Additionally, caffeine intake has been found to have a slight impact on sex hormone-binding globulin, a protein present in both men and women that binds to sex steroid hormones, preventing them from being in their free or active form.
Studies have shown that caffeine intake can increase sex hormone-binding globulin, which can slightly reduce overall levels of free testosterone and free estradiol in women. However, these effects are relatively minor.
Overall, while caffeine can have some minor effects on hormone levels and bone density, it is important to keep in mind that these effects are relatively small and can be mitigated by ensuring that you are getting enough calcium through your diet.
Afternoon Caffeine & Sleep
Sleep is the foundation of mental and physical health, and it is essential to getting enough quality sleep each night.
While it is understandable that some people may have difficulty getting enough sleep, the goal should be to get enough quality sleep for 80% of the nights of your life, and to make sure that the remaining 20% of nights without enough sleep are for good reasons, such as child rearing.
To ensure that you get the best quality sleep, it is important to avoid caffeine intake in the 12 hours prior to sleep.
This means that even if you are someone who can drink an espresso and fall right asleep, you should still avoid caffeine in the 12 hours leading up to your bedtime.
The ideal time to have your last caffeine intake is before noon, if you go to sleep around 10 p.m. every night.
It is important to note that the quarter-life of caffeine is 12 hours, meaning that 25% of its effects will still be active at midnight after you ingest it.
This can disrupt the early phase of your night, the amount of slow-wave sleep, and the amount of rapid eye movement sleep. This can also disrupt your emotional processing during the following day.
To avoid disrupting your sleep-wake cycle, it is best to avoid drinking caffeine in the 12 hours prior to sleep, and if you can’t do that, try to limit your caffeine intake in the 8-12 hours prior to going to sleep at night.
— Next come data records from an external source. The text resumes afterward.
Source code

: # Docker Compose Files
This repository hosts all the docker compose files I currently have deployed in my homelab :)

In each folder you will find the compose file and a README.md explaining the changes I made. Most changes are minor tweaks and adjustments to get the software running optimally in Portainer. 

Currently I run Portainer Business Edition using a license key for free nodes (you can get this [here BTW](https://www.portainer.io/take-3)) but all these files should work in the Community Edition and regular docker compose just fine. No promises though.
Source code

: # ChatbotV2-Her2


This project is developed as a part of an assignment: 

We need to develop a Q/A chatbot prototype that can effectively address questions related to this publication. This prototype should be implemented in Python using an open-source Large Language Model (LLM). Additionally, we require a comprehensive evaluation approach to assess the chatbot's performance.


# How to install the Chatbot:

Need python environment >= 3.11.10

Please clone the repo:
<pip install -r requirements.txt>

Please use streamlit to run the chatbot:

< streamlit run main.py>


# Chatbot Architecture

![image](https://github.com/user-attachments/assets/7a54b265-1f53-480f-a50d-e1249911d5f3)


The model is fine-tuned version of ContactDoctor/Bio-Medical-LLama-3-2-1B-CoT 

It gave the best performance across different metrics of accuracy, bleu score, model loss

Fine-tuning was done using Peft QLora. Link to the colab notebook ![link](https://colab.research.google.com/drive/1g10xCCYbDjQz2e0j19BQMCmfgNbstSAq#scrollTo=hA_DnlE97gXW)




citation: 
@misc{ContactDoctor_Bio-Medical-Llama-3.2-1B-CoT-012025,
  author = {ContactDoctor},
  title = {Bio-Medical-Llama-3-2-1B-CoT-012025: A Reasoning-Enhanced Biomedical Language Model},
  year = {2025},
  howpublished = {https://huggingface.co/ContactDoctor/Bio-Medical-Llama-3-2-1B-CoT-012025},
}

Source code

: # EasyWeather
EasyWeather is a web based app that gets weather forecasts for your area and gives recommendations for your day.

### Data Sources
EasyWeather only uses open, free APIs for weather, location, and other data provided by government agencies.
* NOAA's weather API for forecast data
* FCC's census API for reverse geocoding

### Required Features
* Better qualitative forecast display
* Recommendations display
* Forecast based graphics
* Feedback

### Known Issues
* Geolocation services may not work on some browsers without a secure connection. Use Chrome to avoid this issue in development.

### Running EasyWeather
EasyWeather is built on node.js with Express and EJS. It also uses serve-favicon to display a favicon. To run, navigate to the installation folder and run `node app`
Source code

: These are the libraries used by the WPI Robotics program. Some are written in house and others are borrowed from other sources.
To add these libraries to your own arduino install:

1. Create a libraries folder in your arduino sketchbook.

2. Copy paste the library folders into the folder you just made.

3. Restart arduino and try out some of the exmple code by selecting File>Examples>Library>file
Slow-wave sleep, also known as deep sleep, is the sleep associated with growth hormone release, which is important for protein synthesis, repair of all bodily tissues, and metabolism. It is also critically important for your immune system’s ability to clear out pathogens.
In summary, it is important to avoid caffeine intake in the 12 hours prior to sleep, and to strive to get quality sleep most nights of your life.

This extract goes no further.